Provided data Block Start
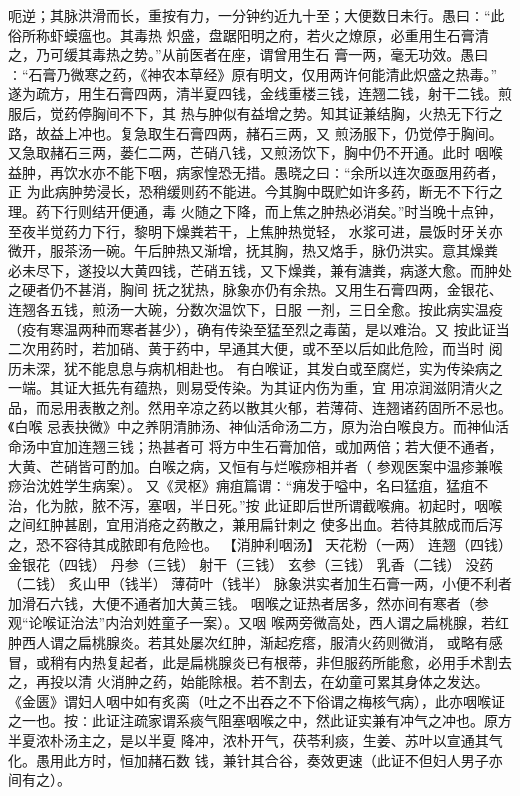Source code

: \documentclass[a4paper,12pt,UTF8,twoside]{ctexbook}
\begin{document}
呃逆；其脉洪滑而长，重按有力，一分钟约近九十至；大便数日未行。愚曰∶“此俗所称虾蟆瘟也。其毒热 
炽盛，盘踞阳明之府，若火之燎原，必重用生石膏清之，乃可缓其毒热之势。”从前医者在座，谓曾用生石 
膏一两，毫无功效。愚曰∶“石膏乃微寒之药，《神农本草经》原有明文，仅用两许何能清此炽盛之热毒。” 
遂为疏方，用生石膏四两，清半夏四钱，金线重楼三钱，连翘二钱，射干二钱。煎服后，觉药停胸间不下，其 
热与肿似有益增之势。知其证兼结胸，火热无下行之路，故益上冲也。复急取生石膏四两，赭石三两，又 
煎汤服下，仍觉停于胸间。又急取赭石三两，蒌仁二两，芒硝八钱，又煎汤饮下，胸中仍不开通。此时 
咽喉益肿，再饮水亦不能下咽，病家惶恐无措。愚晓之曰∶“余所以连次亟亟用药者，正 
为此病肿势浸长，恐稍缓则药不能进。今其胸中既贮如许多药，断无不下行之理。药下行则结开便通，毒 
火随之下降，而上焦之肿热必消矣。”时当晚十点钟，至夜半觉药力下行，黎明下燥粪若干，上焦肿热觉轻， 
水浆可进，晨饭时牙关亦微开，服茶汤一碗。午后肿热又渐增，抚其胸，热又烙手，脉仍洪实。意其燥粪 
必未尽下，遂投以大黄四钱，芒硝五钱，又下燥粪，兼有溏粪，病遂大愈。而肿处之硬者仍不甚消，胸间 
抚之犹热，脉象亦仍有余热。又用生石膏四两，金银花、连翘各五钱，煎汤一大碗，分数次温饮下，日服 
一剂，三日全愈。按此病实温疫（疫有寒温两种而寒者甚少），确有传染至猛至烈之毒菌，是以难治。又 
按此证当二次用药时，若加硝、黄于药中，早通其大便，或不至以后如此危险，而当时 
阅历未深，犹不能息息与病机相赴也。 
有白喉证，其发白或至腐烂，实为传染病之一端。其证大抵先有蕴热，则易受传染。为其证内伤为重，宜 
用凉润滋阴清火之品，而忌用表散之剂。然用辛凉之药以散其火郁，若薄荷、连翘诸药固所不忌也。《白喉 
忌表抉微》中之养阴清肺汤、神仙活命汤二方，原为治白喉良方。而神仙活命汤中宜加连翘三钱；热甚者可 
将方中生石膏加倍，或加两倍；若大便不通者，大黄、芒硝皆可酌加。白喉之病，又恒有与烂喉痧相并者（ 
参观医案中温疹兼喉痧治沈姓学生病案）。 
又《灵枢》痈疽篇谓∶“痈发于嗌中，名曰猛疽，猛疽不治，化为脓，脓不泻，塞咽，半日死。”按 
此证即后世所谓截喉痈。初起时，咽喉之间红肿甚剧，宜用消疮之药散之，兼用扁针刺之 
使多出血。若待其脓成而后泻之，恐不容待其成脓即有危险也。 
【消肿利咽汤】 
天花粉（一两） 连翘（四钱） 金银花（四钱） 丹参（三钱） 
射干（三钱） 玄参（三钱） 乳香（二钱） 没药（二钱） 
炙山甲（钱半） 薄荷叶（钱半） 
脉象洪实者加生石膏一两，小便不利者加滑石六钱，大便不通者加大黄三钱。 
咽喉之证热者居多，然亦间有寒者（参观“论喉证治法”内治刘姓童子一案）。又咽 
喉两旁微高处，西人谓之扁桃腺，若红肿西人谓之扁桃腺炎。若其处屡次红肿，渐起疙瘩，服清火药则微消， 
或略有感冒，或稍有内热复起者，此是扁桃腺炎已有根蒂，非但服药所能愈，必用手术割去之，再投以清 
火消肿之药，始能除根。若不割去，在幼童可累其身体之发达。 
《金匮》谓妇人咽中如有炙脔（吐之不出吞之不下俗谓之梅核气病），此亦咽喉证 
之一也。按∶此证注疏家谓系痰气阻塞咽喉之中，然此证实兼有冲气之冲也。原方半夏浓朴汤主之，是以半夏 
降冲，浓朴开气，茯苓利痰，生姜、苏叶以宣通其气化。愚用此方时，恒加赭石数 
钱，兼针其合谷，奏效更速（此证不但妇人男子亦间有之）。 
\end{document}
Provided data Block End
Provided data Block Start
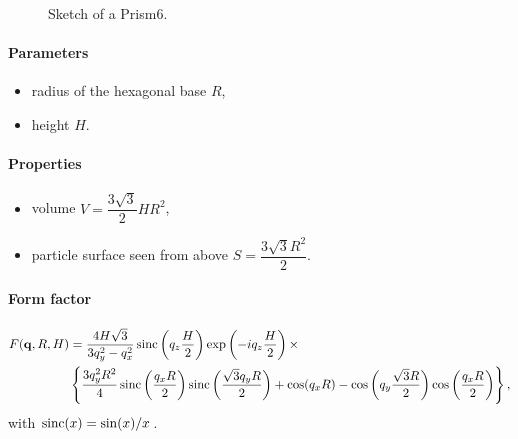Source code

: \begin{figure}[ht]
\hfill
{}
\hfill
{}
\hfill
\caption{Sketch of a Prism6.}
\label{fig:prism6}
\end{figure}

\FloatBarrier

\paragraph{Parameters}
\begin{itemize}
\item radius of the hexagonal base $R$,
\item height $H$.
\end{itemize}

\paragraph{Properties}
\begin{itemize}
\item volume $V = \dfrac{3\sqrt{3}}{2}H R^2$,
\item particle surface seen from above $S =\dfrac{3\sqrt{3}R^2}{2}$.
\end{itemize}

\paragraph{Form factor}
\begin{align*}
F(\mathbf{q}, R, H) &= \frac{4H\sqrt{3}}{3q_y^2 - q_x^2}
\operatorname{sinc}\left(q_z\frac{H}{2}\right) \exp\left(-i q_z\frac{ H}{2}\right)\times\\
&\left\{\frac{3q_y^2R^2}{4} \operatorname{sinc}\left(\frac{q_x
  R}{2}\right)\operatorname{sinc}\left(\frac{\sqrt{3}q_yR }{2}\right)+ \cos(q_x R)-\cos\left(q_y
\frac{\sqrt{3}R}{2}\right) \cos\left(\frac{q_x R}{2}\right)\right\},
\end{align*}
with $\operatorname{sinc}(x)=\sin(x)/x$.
Provided data Block End
What is being asked — The lines above that hold the string "begin" are to be located and copied.

Output for this exercise —
\begin{document}
: \begin{figure}[ht]
\begin{itemize}
\begin{itemize}
\begin{align*}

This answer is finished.